Binary search trees
-------------------

Another important use of binary trees is to store values that we
may want to look up later.  For instance, a binary search tree
could be used to store a dictionary of words.  A binary search
tree satisfies the following property at every node v: all values
in the subtree rooted at v that are smaller than the value stored
at v lie in the left subtree of v and all values in the subtree
rooted at v that are larger than the value stored at v lie in the
right subtree of v.  To emphasize that the values in the tree can
be ordered, we write a elaborate slightly on the Haskell
definition of binary trees to describe search trees.

  data (Ord a) => STree a = Nil | Node (STree a) a (STree a)

Observe that the structure of an STree is identical to that of a
normal Tree, but there is a type class dependence, similar to the
ones we have seen for polymorphic functions such as mergesort and
quicksort.

Here are two examples of search trees over the values
[1,2,3,4,5,6].

        4                     3
       / \                   / \
      2   5                 2   5
     / \   \               /   / \
    1   3   6             1   4   6

Both trees look reasonably well "balanced".  This is not always
the case.  For instance, here is a highly unbalanced search tree
over the same set of values.

                   6
                  /
                 5
                /
               4
              /
             3
            /
           2
          /
         1

To find a value in a binary search tree, we start at the root.
At each node, if we have not already found the value we are
looking for, we can use the search tree property to decide
whether to search in the right subtree or the left subtree.  We
keep walking down the tree in this fashion till we find the value
we seek or we reach a leaf node from where we cannot descend
further.  Thus, each lookup in a binary search tree traverses, in
the worst case, a single path from the root to a leaf node.

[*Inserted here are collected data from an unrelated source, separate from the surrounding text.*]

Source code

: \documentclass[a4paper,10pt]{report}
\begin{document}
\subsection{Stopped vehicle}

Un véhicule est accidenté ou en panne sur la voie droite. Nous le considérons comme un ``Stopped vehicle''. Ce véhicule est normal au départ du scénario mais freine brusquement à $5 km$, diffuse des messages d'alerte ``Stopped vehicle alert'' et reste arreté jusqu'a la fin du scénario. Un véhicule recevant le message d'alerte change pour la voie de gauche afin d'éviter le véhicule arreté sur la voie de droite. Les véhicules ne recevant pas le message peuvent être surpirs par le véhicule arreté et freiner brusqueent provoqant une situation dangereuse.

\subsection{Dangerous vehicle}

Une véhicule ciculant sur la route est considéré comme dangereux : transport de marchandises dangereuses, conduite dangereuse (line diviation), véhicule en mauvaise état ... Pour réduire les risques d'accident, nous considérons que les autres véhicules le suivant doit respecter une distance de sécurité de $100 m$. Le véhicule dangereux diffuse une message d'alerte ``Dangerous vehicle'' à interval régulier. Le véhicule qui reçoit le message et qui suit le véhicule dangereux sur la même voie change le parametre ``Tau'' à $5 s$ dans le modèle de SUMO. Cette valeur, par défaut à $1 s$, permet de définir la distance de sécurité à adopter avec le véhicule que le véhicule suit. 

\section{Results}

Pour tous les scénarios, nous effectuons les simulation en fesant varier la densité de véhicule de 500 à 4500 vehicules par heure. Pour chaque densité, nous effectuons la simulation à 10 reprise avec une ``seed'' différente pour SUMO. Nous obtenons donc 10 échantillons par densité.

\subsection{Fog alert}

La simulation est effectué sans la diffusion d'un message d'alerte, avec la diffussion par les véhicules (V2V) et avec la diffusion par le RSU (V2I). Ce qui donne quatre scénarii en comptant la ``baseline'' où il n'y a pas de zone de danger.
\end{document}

How much time does it take to look up a value in a search tree
with n nodes?  Let us say that a tree is balanced if at each node
the size of the left subtree differs from the size of the right
subtree by at most 1.  Initially, we search for the value in the
entire tree, with n nodes.  If we do not find the value at the
root, we search either the left or the right subtree.  Since the
tree is balanced, the number of nodes in each of these subtrees
is at most n/2.  In this way, we successively search trees of
size n, n/2, n/4, ... till we reach a leaf node, a subtree of
size 1.  The length of this sequence is clearly bounded by log n.
Another way of stating this is that the height of a balanced
search tree with n nodes is log n.

Here is a Haskell definition of the search procedure we just
described:

  findtree :: (Stree a) -> a -> Bool
  findtree Nil x = False
  findtree (Node tleft y tright) x 
    | x == y    = True
    | x < y     = findtree tleft x
    | otherwise = findtree tright x

Observe that a search tree does not contain duplicate values.

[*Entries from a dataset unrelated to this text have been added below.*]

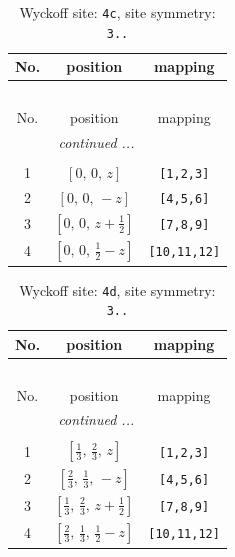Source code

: \documentclass[fleqn,8pt]{jsarticle}
\begin{document}
\renewcommand{\arraystretch}{1.2}
\begin{longtable}{ccc}
\caption{Wyckoff site: {\tt 4c}, site symmetry: {\tt 3..}}
 \\
 \hline \hline
No. & position & mapping \\ \hline \endfirsthead

\multicolumn{2}{l}{\tablename\ \thetable{}} \\
 \hline \hline
No. & position & mapping \\ \hline \endhead

 \hline \hline
\multicolumn{2}{r}{\footnotesize\it continued ...} \\ \endfoot

 \hline \hline
\multicolumn{2}{r}{} \\ \endlastfoot

1 & $\left[ 0,\, 0,\, z \right]$ & {\tt [1,2,3]} \\ \hline
2 & $\left[ 0,\, 0,\, - z \right]$ & {\tt [4,5,6]} \\ \hline
3 & $\left[ 0,\, 0,\, z + \frac{1}{2} \right]$ & {\tt [7,8,9]} \\ \hline
4 & $\left[ 0,\, 0,\, \frac{1}{2} - z \right]$ & {\tt [10,11,12]} \\
\end{longtable}
\renewcommand{\arraystretch}{1.2}
\begin{longtable}{ccc}
\caption{Wyckoff site: {\tt 4d}, site symmetry: {\tt 3..}}
 \\
 \hline \hline
No. & position & mapping \\ \hline \endfirsthead

\multicolumn{2}{l}{\tablename\ \thetable{}} \\
 \hline \hline
No. & position & mapping \\ \hline \endhead

 \hline \hline
\multicolumn{2}{r}{\footnotesize\it continued ...} \\ \endfoot

 \hline \hline
\multicolumn{2}{r}{} \\ \endlastfoot

1 & $\left[ \frac{1}{3},\, \frac{2}{3},\, z \right]$ & {\tt [1,2,3]} \\ \hline
2 & $\left[ \frac{2}{3},\, \frac{1}{3},\, - z \right]$ & {\tt [4,5,6]} \\ \hline
3 & $\left[ \frac{1}{3},\, \frac{2}{3},\, z + \frac{1}{2} \right]$ & {\tt [7,8,9]} \\ \hline
4 & $\left[ \frac{2}{3},\, \frac{1}{3},\, \frac{1}{2} - z \right]$ & {\tt [10,11,12]} \\
\end{longtable}
\end{document}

Exercise:  What does inorder traversal of a search tree yield?

Search trees are not static objects.  In general, we have to
insert new values into search trees and remove stale values from
search trees.  There are two aspects to keep in mind while
defining these operations:

  a) We have to ensure that the updated tree remains a search
     tree 

  b) We have to preserve the balanced structure of the tree

For the moment we concentrate on the first aspect.  We will
tackle the problem of maintaining the balanced structure later.

Where should we insert a value into a search tree?  From the
definition of a search tree, there is only one possibility.
Search for the value in the tree.  If it already exists, there is
nothing to be done.  Otherwise, we reach a leaf node.  This is
the same path that we would have to follow to find the new value
after it has been inserted.  So, insert the new value as a left
or right child of the leaf node where the unsuccessful search
terminates.

  inserttree :: (Stree a) -> a -> (Stree a)
  inserttree Nil x = Node Nil x Nil
  inserttree (Node tleft y tright) x 
    | x == y    = Node tleft y tright
    | x < y     = Node (inserttree tleft x) y tright
    | otherwise = Node tleft y (inserttree tright x)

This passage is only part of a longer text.